- [Exercise details]
Once you have read the records, output them exactly.

--- Given data Enclosed Below ---

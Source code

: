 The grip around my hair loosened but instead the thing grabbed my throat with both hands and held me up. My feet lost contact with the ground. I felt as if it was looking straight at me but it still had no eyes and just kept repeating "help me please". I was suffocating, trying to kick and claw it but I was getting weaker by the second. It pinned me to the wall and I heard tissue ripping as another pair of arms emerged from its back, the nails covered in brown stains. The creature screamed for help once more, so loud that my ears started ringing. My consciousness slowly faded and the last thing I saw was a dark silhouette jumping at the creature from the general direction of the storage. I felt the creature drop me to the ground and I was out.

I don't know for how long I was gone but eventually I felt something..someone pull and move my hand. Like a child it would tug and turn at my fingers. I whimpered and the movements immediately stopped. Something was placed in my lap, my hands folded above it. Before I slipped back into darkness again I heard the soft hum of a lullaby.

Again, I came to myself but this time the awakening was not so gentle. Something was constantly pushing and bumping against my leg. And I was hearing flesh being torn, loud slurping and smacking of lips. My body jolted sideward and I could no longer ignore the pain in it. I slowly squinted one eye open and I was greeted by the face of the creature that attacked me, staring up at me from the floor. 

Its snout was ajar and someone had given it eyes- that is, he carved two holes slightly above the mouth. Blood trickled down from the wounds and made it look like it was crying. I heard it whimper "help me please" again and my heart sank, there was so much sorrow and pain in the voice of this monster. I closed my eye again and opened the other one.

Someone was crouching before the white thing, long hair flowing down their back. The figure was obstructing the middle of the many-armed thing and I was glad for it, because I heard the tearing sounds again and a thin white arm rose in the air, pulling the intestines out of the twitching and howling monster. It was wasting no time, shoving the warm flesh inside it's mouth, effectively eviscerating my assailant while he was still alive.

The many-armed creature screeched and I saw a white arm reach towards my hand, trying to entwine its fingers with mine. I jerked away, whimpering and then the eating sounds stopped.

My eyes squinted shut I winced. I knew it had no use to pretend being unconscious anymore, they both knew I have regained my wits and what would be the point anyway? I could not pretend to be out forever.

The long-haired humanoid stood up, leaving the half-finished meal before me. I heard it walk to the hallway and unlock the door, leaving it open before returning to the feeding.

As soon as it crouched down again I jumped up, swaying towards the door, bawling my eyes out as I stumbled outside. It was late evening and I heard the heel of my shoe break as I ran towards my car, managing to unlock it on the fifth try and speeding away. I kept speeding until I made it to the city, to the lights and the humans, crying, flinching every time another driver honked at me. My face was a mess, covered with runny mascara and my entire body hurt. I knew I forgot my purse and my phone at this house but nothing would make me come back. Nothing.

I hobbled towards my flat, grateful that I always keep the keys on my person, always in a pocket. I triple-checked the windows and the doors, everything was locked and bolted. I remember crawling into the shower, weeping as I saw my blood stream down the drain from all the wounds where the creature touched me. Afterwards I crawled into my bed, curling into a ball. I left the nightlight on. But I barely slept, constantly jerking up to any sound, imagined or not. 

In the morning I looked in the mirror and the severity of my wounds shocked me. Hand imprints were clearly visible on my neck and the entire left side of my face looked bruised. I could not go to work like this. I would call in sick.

--- End of Enclosed Given data ---

- [Output below]
Source code

: The grip around my hair loosened but instead the thing grabbed my throat with both hands and held me up. My feet lost contact with the ground. I felt as if it was looking straight at me but it still had no eyes and just kept repeating "help me please". I was suffocating, trying to kick and claw it but I was getting weaker by the second. It pinned me to the wall and I heard tissue ripping as another pair of arms emerged from its back, the nails covered in brown stains. The creature screamed for help once more, so loud that my ears started ringing. My consciousness slowly faded and the last thing I saw was a dark silhouette jumping at the creature from the general direction of the storage. I felt the creature drop me to the ground and I was out.

I don't know for how long I was gone but eventually I felt something..someone pull and move my hand. Like a child it would tug and turn at my fingers. I whimpered and the movements immediately stopped. Something was placed in my lap, my hands folded above it. Before I slipped back into darkness again I heard the soft hum of a lullaby.

Again, I came to myself but this time the awakening was not so gentle. Something was constantly pushing and bumping against my leg. And I was hearing flesh being torn, loud slurping and smacking of lips. My body jolted sideward and I could no longer ignore the pain in it. I slowly squinted one eye open and I was greeted by the face of the creature that attacked me, staring up at me from the floor. 

Its snout was ajar and someone had given it eyes- that is, he carved two holes slightly above the mouth. Blood trickled down from the wounds and made it look like it was crying. I heard it whimper "help me please" again and my heart sank, there was so much sorrow and pain in the voice of this monster. I closed my eye again and opened the other one.

Someone was crouching before the white thing, long hair flowing down their back. The figure was obstructing the middle of the many-armed thing and I was glad for it, because I heard the tearing sounds again and a thin white arm rose in the air, pulling the intestines out of the twitching and howling monster. It was wasting no time, shoving the warm flesh inside it's mouth, effectively eviscerating my assailant while he was still alive.

The many-armed creature screeched and I saw a white arm reach towards my hand, trying to entwine its fingers with mine. I jerked away, whimpering and then the eating sounds stopped.

My eyes squinted shut I winced. I knew it had no use to pretend being unconscious anymore, they both knew I have regained my wits and what would be the point anyway? I could not pretend to be out forever.

The long-haired humanoid stood up, leaving the half-finished meal before me. I heard it walk to the hallway and unlock the door, leaving it open before returning to the feeding.

As soon as it crouched down again I jumped up, swaying towards the door, bawling my eyes out as I stumbled outside. It was late evening and I heard the heel of my shoe break as I ran towards my car, managing to unlock it on the fifth try and speeding away. I kept speeding until I made it to the city, to the lights and the humans, crying, flinching every time another driver honked at me. My face was a mess, covered with runny mascara and my entire body hurt. I knew I forgot my purse and my phone at this house but nothing would make me come back. Nothing.

I hobbled towards my flat, grateful that I always keep the keys on my person, always in a pocket. I triple-checked the windows and the doors, everything was locked and bolted. I remember crawling into the shower, weeping as I saw my blood stream down the drain from all the wounds where the creature touched me. Afterwards I crawled into my bed, curling into a ball. I left the nightlight on. But I barely slept, constantly jerking up to any sound, imagined or not. 

In the morning I looked in the mirror and the severity of my wounds shocked me. Hand imprints were clearly visible on my neck and the entire left side of my face looked bruised. I could not go to work like this. I would call in sick.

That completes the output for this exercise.